I wish I wasn't going to be so over-my-head busy next week b/c I would pick some up for you guys and send them out. If they continue to have them in stock, once my schedule settles down I'll do just that. (I head back to work full time next week and I have a feeling I'm in for one heck of a ride!!)


----------



## TheButtercup (Mar 3, 2005)

what great fall colors on that bed! ollie looks just as happy as can be.... new fuzzy bed AND his chewie.... life is good


----------



## Kara (Apr 29, 2007)

Aww thats such a bargain. And cute too, so is Mr Ollie.


----------



## Gemma (Jan 19, 2006)

:chili: I got 2 this morning. I saw your post just before leaving work and I went to CVS and they didn't have any so I called my co worker and told him to check his CVS and they had 2 left and he got both. they are really good. I think Sparkey will go crazy digging in them. 

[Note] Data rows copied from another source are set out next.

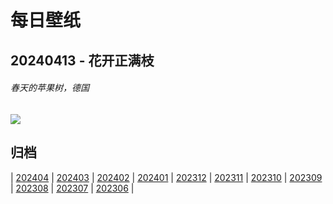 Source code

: # 每日壁纸

## 20240413 - 花开正满枝

###### 春天的苹果树，德国

![](https://www.bing.com/th?id=OHR.SpringApple_ZH-CN0101917345_UHD.jpg)

## 归档

| [202404](/202404/README.md)
| [202403](/202403/README.md)
| [202402](/202402/README.md)
| [202401](/202401/README.md)
| [202312](/202312/README.md)
| [202311](/202311/README.md)
| [202310](/202310/README.md)
| [202309](/202309/README.md)
| [202308](/202308/README.md)
| [202307](/202307/README.md)
| [202306](/202306/README.md)
| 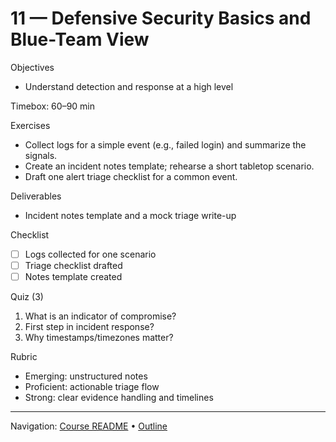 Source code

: # 11 — Defensive Security Basics and Blue-Team View

Objectives
- Understand detection and response at a high level

Timebox: 60–90 min

Exercises
- Collect logs for a simple event (e.g., failed login) and summarize the signals.
- Create an incident notes template; rehearse a short tabletop scenario.
- Draft one alert triage checklist for a common event.

Deliverables
- Incident notes template and a mock triage write-up

Checklist
- [ ] Logs collected for one scenario
- [ ] Triage checklist drafted
- [ ] Notes template created

Quiz (3)
1) What is an indicator of compromise?
2) First step in incident response?
3) Why timestamps/timezones matter?

Rubric
- Emerging: unstructured notes
- Proficient: actionable triage flow
- Strong: clear evidence handling and timelines

---
Navigation: [Course README](../../README.md) • [Outline](../../docs/outline.md)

Thank you so much for telling us. so far everything you posted I bought :smrofl: the best one was the ice cream machine and we are having so much fun with it.


----------



## JNL (Sep 13, 2008)

I'm so BUMMED out! After seeing your post yesterday, I went to do some shopping for Arty. I went to two CVS and they didn't have any! Their pet aisles didn't have much stuff at all and there were no beds.  I think Arty would've loved those. 

Anyway, if you do decide to send out beds for those who want them, let me know. I might still need them. Thanks!


----------



## Gemma (Jan 19, 2006)

QUOTE (JNL @ Oct 16 2008, 11:38 AM) index.php?act=findpost&pid=651455


> I'm so BUMMED out! After seeing your post yesterday, I went to do some shopping for Arty. I went to two CVS and they didn't have any! Their pet aisles didn't have much stuff at all and there were no beds.  I think Arty would've loved those.
> 
> Anyway, if you do decide to send out beds for those who want them, let me know. I might still need them. Thanks! [/B]

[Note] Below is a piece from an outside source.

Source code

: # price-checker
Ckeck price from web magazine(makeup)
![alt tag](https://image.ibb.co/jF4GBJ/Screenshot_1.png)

oh the CVS told my co worker that check again next week for more colors when he asked them if they have any other colors. he said they will bring more next week so keep checking.


----------



## domino_angel (Apr 17, 2008)

Our Walgreens sells some cute, soft beds in various colors (including pink!) for under 10 bucks. Hubby bought one for Chloe. She uses it for a TOY BOX. I kid you not. I have come home numerous times to her sleeping in her crate, with ALL of her toys neatly placed in her doggie bed across the room. :wacko1:


----------



## JNL (Sep 13, 2008)

QUOTE (Sparkey @ Oct 16 2008, 01:42 PM) index.php?act=findpost&pid=651459


> oh the CVS told my co worker that check again next week for more colors when he asked them if they have any other colors. he said they will bring more next week so keep checking.[/B]



Oh...thanks for letting me know!  I will do that.


----------



## tygrr_lily (Aug 22, 2007)

ohh those are so cute! i wish we had cvs in Canada... that's a great price

of course, my bf would probably kill me since i already have about 7 beds for Paddy... can you ever have enough?


----------